Our Introduction to Ecuador’s Mountains: Quito Climbs and Mucho Viento en Cayambe: Jan. 13-19.

When Sarah and I started planning the Still Moonin’ Tour, we each had our own lists of ideal destinations. Some of those were shared, and others required negotiation. Climbing in Ecuador was something I’d wanted to do for a long time, but it took some convincing for Sarah. The mountains are big, and she is not wild about high elevation. It would be expensive because Ecuador requires guides. We also would be pretty far from our normal level of fitness for climbing. When she told me that I could go ahead and do the footwork on researching, I’m pretty sure she thought either I wouldn’t follow through, or I would conclude that it was probably not the best choice for our trip after all. Yet, here we were one year later meeting our team for the next two weeks of high elevation adventure!

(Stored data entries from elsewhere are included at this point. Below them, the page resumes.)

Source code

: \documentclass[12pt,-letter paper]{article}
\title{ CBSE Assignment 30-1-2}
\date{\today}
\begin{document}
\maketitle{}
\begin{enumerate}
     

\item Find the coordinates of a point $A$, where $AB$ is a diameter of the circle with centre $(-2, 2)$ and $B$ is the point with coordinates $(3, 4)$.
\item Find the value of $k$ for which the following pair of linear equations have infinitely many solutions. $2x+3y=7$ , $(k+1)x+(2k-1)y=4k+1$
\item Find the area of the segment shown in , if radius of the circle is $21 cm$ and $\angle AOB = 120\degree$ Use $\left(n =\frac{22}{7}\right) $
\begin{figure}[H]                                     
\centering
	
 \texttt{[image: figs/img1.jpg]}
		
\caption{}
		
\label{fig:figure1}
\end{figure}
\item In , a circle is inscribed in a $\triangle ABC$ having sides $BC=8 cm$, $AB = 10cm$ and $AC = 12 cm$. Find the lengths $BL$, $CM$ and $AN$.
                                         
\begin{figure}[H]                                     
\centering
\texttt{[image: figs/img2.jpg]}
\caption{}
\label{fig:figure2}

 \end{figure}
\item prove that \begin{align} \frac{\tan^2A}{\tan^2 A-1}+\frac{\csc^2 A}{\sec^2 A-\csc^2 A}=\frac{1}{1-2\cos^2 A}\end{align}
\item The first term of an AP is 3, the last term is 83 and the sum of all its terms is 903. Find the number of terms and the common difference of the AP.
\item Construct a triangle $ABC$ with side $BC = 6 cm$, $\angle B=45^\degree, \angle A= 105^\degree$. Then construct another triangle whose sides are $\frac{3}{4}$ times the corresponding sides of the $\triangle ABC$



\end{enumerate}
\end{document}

Much of our team was already acquainted; as Sarah wrote in our last blog, our close friend Mac had already joined us in Ecuador for our trek around the Quilotoa highlands. Right before we left for that short outing, our good friend Linda had posted on Facebook that she was looking for some type-2 fun before she started a new job in a few weeks. To our welcome surprise, she put together a trip to Ecuador in only a few days—good thing she stays in great shape all the time! Our new teammates—who would soon become awesome friends—were Sophie and A.T. I was a little worried that it would be tough for two other people to join a team of old friends and climbing partners, but both fit in well because of their super positive energy and strong senses of humor! In climbing, it doesn’t take long to form close connections with the right people, and we lucked out in this team of 6.

Our first day consisted of a logistical meeting and a walking tour of Quito’s Old Town; we met our head guide, Jose, at this time. Jose is an internationally certified guide who splits his time between his native country of Ecuador and the Swiss Alps. He didn’t need his fluent German on this trip, but he spoke great English as well. We soon found that in addition to excellent climbing skills, he was a genuinely kind person who went out of his way to ensure our experience was top of the line. I fully expect him to be running his own company someday, if that is the path he chooses.

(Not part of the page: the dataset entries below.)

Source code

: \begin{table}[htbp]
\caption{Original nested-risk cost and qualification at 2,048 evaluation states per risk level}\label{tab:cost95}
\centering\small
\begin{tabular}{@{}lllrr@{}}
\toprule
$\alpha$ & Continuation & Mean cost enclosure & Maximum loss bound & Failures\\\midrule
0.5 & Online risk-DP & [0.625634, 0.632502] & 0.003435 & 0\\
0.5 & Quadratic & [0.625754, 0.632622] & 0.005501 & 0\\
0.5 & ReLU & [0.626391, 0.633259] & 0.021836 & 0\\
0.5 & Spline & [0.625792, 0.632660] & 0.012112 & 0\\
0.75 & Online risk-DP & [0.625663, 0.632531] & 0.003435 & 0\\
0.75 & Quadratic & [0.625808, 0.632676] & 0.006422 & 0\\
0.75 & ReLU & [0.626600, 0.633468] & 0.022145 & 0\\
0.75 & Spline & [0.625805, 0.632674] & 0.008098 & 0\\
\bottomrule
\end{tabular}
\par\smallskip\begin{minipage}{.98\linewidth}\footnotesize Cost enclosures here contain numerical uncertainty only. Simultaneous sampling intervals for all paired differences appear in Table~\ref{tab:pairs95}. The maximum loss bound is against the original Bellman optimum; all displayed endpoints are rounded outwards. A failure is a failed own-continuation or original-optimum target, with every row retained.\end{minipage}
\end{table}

In addition to seeing cool stuff, our goals for the Quito tour were also to continue acclimating and to start to gel as a team. It’s amazing what a few days in the highlands had done for Sarah, Mac, and I already. We were all moving with normal heart rates and no headaches, and it was much easier to enjoy our walk around Quito than it had been the previous week. We revisited the Basilica that Sarah described in her last blog, but this time we climbed the two towers. There was a pretty memorable vertical staircase that was definitely airy, but the towers provided great views. Quito is really sprawled out, and it is sort of a giant blob of civilization surrounded by nothing but high hills and mountains.

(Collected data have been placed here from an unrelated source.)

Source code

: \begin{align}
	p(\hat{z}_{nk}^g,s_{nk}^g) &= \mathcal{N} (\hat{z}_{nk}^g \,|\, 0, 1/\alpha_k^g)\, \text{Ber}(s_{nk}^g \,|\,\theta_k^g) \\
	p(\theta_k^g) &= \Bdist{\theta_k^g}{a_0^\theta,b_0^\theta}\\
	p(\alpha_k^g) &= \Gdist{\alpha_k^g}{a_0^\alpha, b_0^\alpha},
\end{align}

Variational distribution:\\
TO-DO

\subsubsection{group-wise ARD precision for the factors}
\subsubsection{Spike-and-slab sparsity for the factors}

The rest of our tour included a couple of other churches—Quito’s churches are a little different than others that we have visited in South America, which was nice for us. We had a nice lunch of traditional Ecuadorian food—hello, plantains, how I’ve missed you! We also enjoyed chocolate and coffee tastings, strolled through the Grand Plaza, and visited an artesian craft market. By now, we’d also had plenty of time to chat with one another, and I think everyone felt like things were going to be good.

Day 2 was our first acclimation climb—a hike to the summit of 13,700 ft. Pasochoa. The peak has two distinct summits, and it took our group about 3 hours to reach both. Everyone seemed to do quite well with the elevation, and I really liked Jose’s slow, steady pace. He obviously knew what we needed in order to be efficient but also comfortable as we adjusted to thinner air. The hike was nice—not many people—with some cool plants, including long grass that captures dew and rain, thus becoming part of the system carrying water downhill to the people. We enjoyed fine views of the mountains, which often cloud in by mid-afternoon, because it was sunny and clear.

We continued acclimating with our second climb the following day. Pichincha, hovering directly above Quito, was a big step up in elevation—15,600 ft. Our total elevation gain was similar to the previous day, though, because we rode a chairlift up to about 12,000 ft. Pichincha is one of the most popular, accessible peaks from Quito, and so it can be quite crowded. Luckily, we were there on a Thursday, and it wasn’t too difficult to find a pocket of space just for our group. After a couple of hours hiking up a green ridge with good views of Quito and a few glimpses of bigger peaks (Cayambe and Antisana), we finished with a fun scramble through the rocks and a short patch of old forest to the summit. I had expected this to be my least favorite day because of crowds, but it ended up being quite enjoyable. On our descent, the clouds lifted over Cotopaxi—one of our main objectives later in the trip—to offer some stoke as we prepared for larger mountains.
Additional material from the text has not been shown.